The US dollar slid while bonds and shares rallied in Asia on Monday after the news broke. Investors wagered that Fed policy would stay easier for longer under Yellen.

Markets had perceived Summers as less wedded to aggressive policies such as quantitative easing and more likely to scale it back quicker than Yellen.

As director of the National Economic Council, Summers oversaw the administration's response to the economic and financial crisis early in Obama's first term.

However, Summers faced opposition from some Democrats, including members of the Senate Banking Committee.

Summers alluded to the opposition to his candidacy in a letter he sent to Obama on Sunday to formally withdraw from consideration.

"I have reluctantly concluded that any possible confirmation process for me would be acrimonious and would not serve the interests of the Federal Reserve, the administration or ultimately, the interests of the nation's ongoing economic recovery," he wrote.

Leftwing opposition

Summers' ascent to the top of the list to succeed Bernanke angered some of the president's leftwing supporters.

He was seen as having been too cosy with Wall Street and was criticised for controversial comments he made about women and math and science that contributed to Summers forced resignation as Harvard's president in 2006.

Shaunna Thomas, co-founder of the women's rights group UltraViolet, welcomed Summers' withdrawal, saying she hopes it serves as "a reminder to all that sexism has no place anywhere in society and certainly not in the highest levels of our government".

Thomas called on Obama to nominate Allen.

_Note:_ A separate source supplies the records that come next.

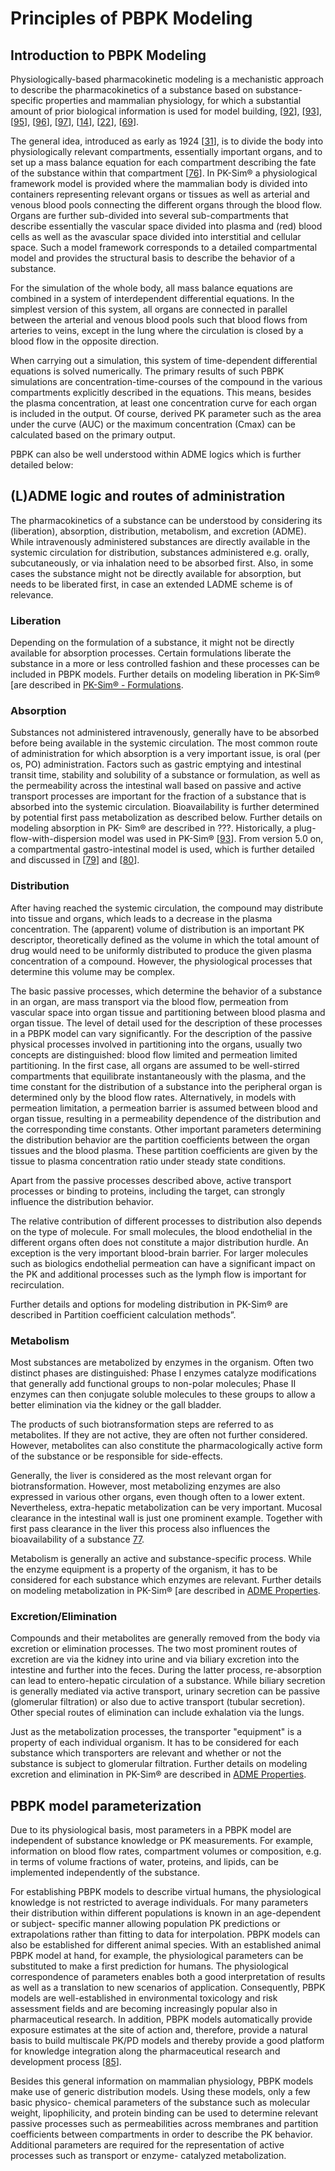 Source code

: # Principles of PBPK Modeling

## Introduction to PBPK Modeling

Physiologically-based pharmacokinetic modeling is a mechanistic approach to describe the pharmacokinetics of a substance based on substance-specific properties and mammalian physiology, for which a substantial amount of prior biological information is used for model building, \[[92](../references.md#92)\], \[[93](../references.md#93)\], \[[95](../references.md#95)\], \[[96](../references.md#96)\], \[[97](../references.md#97)\], \[[14](../references.md#14)\], \[[22](../references.md#22)\], \[[69](../references.md#69)\].

The general idea, introduced as early as 1924 \[[31](../references.md#31)\], is to divide the body into physiologically relevant compartments, essentially important organs, and to set up a mass balance equation for each compartment describing the fate of the substance within that compartment \[[76](../references.md#76)\]. In PK-Sim® a physiological framework model is provided where the mammalian body is divided into containers representing relevant organs or tissues as well as arterial and venous blood pools connecting the different organs through the blood flow. Organs are further sub-divided into several sub-compartments that describe essentially the vascular space divided into plasma and (red) blood cells as well as the avascular space divided into interstitial and cellular space. Such a model framework corresponds to a detailed compartmental model and provides the structural basis to describe the behavior of a substance.

For the simulation of the whole body, all mass balance equations are combined in a system of interdependent differential equations. In the simplest version of this system, all organs are connected in parallel between the arterial and venous blood pools such that blood flows from arteries to veins, except in the lung where the circulation is closed by a blood flow in the opposite direction.

When carrying out a simulation, this system of time-dependent differential equations is solved numerically. The primary results of such PBPK simulations are concentration-time-courses of the compound in the various compartments explicitly described in the equations. This means, besides the plasma concentration, at least one concentration curve for each organ is included in the output. Of course, derived PK parameter such as the area under the curve (AUC) or the maximum concentration (Cmax) can be calculated based on the primary output.

PBPK can also be well understood within ADME logics which is further detailed below:

## (L)ADME logic and routes of administration‌

The pharmacokinetics of a substance can be understood by considering its (liberation), absorption, distribution, metabolism, and excretion (ADME). While intravenously administered substances are directly available in the systemic circulation for distribution, substances administered e.g. orally, subcutaneously, or via inhalation need to be absorbed first. Also, in some cases the substance might not be directly available for absorption, but needs to be liberated first, in case an extended LADME scheme is of relevance.

### Liberation‌

Depending on the formulation of a substance, it might not be directly available for absorption processes. Certain formulations liberate the substance in a more or less controlled fashion and these processes can be included in PBPK models. Further details on modeling liberation in PK-Sim® [are described in [PK-Sim® - Formulations](../part-3/pk-sim-formulations.md).

### Absorption‌

Substances not administered intravenously, generally have to be absorbed before being available in the systemic circulation. The most common route of administration for which absorption is a very important issue, is oral (per os, PO) administration. Factors such as gastric emptying and intestinal transit time, stability and solubility of a substance or formulation, as well as the permeability across the intestinal wall based on passive and active transport processes are important for the fraction of a substance that is absorbed into the systemic circulation. Bioavailability is further determined by potential first pass metabolization as described below. Further details on modeling absorption in PK- Sim® are described in ???. Historically, a plug-flow-with-dispersion model was used in PK-Sim® \[[93](../references.md#93)\]. From version 5.0 on, a compartmental gastro-intestinal model is used, which is further detailed and discussed in \[[79](../references.md#79)\] and \[[80](../references.md#80)\].

### Distribution‌

After having reached the systemic circulation, the compound may distribute into tissue and organs, which leads to a decrease in the plasma concentration. The (apparent) volume of distribution is an important PK descriptor, theoretically defined as the volume in which the total amount of drug would need to be uniformly distributed to produce the given plasma concentration of a compound. However, the physiological processes that determine this volume may be complex.

The basic passive processes, which determine the behavior of a substance in an organ, are mass transport via the blood flow, permeation from vascular space into organ tissue and partitioning between blood plasma and organ tissue. The level of detail used for the description of these processes in a PBPK model can vary significantly. For the description of the passive physical processes involved in partitioning into the organs, usually two concepts are distinguished: blood flow limited and permeation limited partitioning. In the first case, all organs are assumed to be well-stirred compartments that equilibrate instantaneously with the plasma, and the time constant for the distribution of a substance into the peripheral organ is determined only by the blood flow rates. Alternatively, in models with permeation limitation, a permeation barrier is assumed between blood and organ tissue, resulting in a permeability dependence of the distribution and the corresponding time constants. Other important parameters determining the distribution behavior are the partition coefficients between the organ tissues and the blood plasma. These partition coefficients are given by the tissue to plasma concentration ratio under steady state conditions.

Apart from the passive processes described above, active transport processes or binding to proteins, including the target, can strongly influence the distribution behavior.

The relative contribution of different processes to distribution also depends on the type of molecule. For small molecules, the blood endothelial in the different organs often does not constitute a major distribution hurdle. An exception is the very important blood-brain barrier. For larger molecules such as biologics endothelial permeation can have a significant impact on the PK and additional processes such as the lymph flow is important for recirculation.

Further details and options for modeling distribution in PK-Sim® are described in Partition coefficient calculation methods”.

### Metabolism‌

Most substances are metabolized by enzymes in the organism. Often two distinct phases are distinguished: Phase I enzymes catalyze modifications that generally add functional groups to non-polar molecules; Phase II enzymes can then conjugate soluble molecules to these groups to allow a better elimination via the kidney or the gall bladder.

The products of such biotransformation steps are referred to as metabolites. If they are not active, they are often not further considered. However, metabolites can also constitute the pharmacologically active form of the substance or be responsible for side-effects.

Generally, the liver is considered as the most relevant organ for biotransformation. However, most metabolizing enzymes are also expressed in various other organs, even though often to a lower extent. Nevertheless, extra-hepatic metabolization can be very important. Mucosal clearance in the intestinal wall is just one prominent example. Together with first pass clearance in the liver this process also influences the bioavailability of a substance [77](../references.md#77).

Metabolism is generally an active and substance-specific process. While the enzyme equipment is a property of the organism, it has to be considered for each substance which enzymes are relevant. Further details on modeling metabolization in PK-Sim® [are described in [ADME Properties](../part-3/pk-sim-compounds-definition-and-work-flow.md#adme-properties).

### Excretion/Elimination‌

Compounds and their metabolites are generally removed from the body via excretion or elimination processes. The two most prominent routes of excretion are via the kidney into urine and via biliary excretion into the intestine and further into the feces. During the latter process, re-absorption can lead to entero-hepatic circulation of a substance. While biliary secretion is generally mediated via active transport, urinary secretion can be passive (glomerular filtration) or also due to active transport (tubular secretion). Other special routes of elimination can include exhalation via the lungs.

Just as the metabolization processes, the transporter "equipment" is a property of each individual organism. It has to be considered for each substance which transporters are relevant and whether or not the substance is subject to glomerular filtration. Further details on modeling excretion and elimination in PK-Sim® are described in [ADME Properties](../part-3/pk-sim-compounds-definition-and-work-flow.md#adme-properties).

## PBPK model parameterization‌

Due to its physiological basis, most parameters in a PBPK model are independent of substance knowledge or PK measurements. For example, information on blood flow rates, compartment volumes or composition, e.g. in terms of volume fractions of water, proteins, and lipids, can be implemented independently of the substance.

For establishing PBPK models to describe virtual humans, the physiological knowledge is not restricted to average individuals. For many parameters their distribution within different populations is known in an age-dependent or subject- specific manner allowing population PK predictions or extrapolations rather than fitting to data for interpolation. PBPK models can also be established for different animal species. With an established animal PBPK model at hand, for example, the physiological parameters can be substituted to make a first prediction for humans. The physiological correspondence of parameters enables both a good interpretation of results as well as a translation to new scenarios of application. Consequently, PBPK models are well-established in environmental toxicology and risk assessment fields and are becoming increasingly popular also in pharmaceutical research. In addition, PBPK models automatically provide exposure estimates at the site of action and, therefore, provide a natural basis to build multiscale PK/PD models and thereby provide a good platform for knowledge integration along the pharmaceutical research and development process \[[85](../references.md#85)\].

Besides this general information on mammalian physiology, PBPK models make use of generic distribution models. Using these models, only a few basic physico- chemical parameters of the substance such as molecular weight, lipophilicity, and protein binding can be used to determine relevant passive processes such as permeabilities across membranes and partition coefficients between compartments in order to describe the PK behavior. Additional parameters are required for the representation of active processes such as transport or enzyme- catalyzed metabolization.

Obama vigorously defended Summers in recent weeks, both in public comments and in closed-door meetings with legislators.

"I will always be grateful to Larry for his tireless work and service on behalf of his country, and I look forward to continuing to seek his guidance and counsel in the future," Obama said.

He is expected to announce his nomination as early as this month. Bernanke's term ends on January 31, 2014.